The purpose of this study was to verify the long-term effects (one year) of the usage of two PF braces that had no significant difference in results at short term. Both braces led to reduced medication consumption in the first month and some stopped taking medication based on the results obtained at the third month follow-up. The CG received a standard sleeve with patella hole and the SG used a new model developed to increase joint contact forces while compressing the circumference of the patella (functional brace). At one-year follow-up, six patients abandoned the SG and 16 abandoned the CG. These were significant losses since both groups started with 30 patients. Descriptive variables such as weight, physical activity, body mass index, distribution of gender by type of brace and groups remained constant in both groups despite losses. However, the improvements in the SG were better with time, whereas the return to baseline scores were more evident in the CG for WOMAC total and subsets and Lequesne’s algo-functional questionnaires. This result could be explained by a superiority of the functional brace but may be the result of the losses. When estimating the number of participants, 23 patients were estimated to be necessary to show a difference between braces. Crossley et al. also lost a similar number of patients at nine months follow-up but started with a larger number of patients and similar to our SG, maintained the gains at 3 months until the end of the study (nine months).
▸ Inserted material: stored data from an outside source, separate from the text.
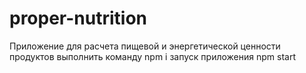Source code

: # proper-nutrition
Приложение для расчета пищевой и энергетической ценности продуктов
выполнить команду npm i
запуск приложения npm start
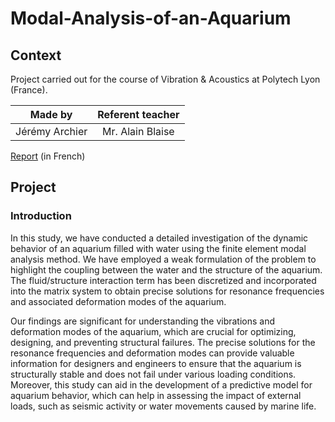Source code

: # Modal-Analysis-of-an-Aquarium
## Context
Project carried out for the course of Vibration & Acoustics at Polytech Lyon (France).

| Made by | Referent teacher | 
| ------------- |:-------------:|
| Jérémy Archier | Mr. Alain Blaise |

[Report](Report/Rapport_TP_ECP__Suivi_d_une_interface_par_methode_level_set_.pdf) (in French)


## Project
### Introduction
In this study, we have conducted a detailed investigation of the dynamic behavior of an aquarium filled with water using the finite element modal analysis method. We have employed a weak formulation of the problem to highlight the coupling between the water and the structure of the aquarium. The fluid/structure interaction term has been discretized and incorporated into the matrix system to obtain precise solutions for resonance frequencies and associated deformation modes of the aquarium.

Our findings are significant for understanding the vibrations and deformation modes of the aquarium, which are crucial for optimizing, designing, and preventing structural failures. The precise solutions for the resonance frequencies and deformation modes can provide valuable information for designers and engineers to ensure that the aquarium is structurally stable and does not fail under various loading conditions. Moreover, this study can aid in the development of a predictive model for aquarium behavior, which can help in assessing the impact of external loads, such as seismic activity or water movements caused by marine life.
Functional tests (30CST and TUG) showed no clinically important improvement in both groups. The 30CST tests the PF joint more specifically than the TUG, and as expected of patients with exclusive PFOA, TUG results were close to normal and 30CST were below normal in both groups without relevant improvements provided by either brace. There was an expected greater prevalence of valgus alignment in both groups.

Among the limitations of our study are the lack of control of the number of daily hours of brace usage, lack of measurement of improvement in patellar positioning and patellar tilt to assess whether there is real improvement in patellar alignment with the use of the knee brace.

These are all aims for future studies.

CONCLUSION

Long-term use of functional brace added to self-management program improves pain and function in patients with PFOA.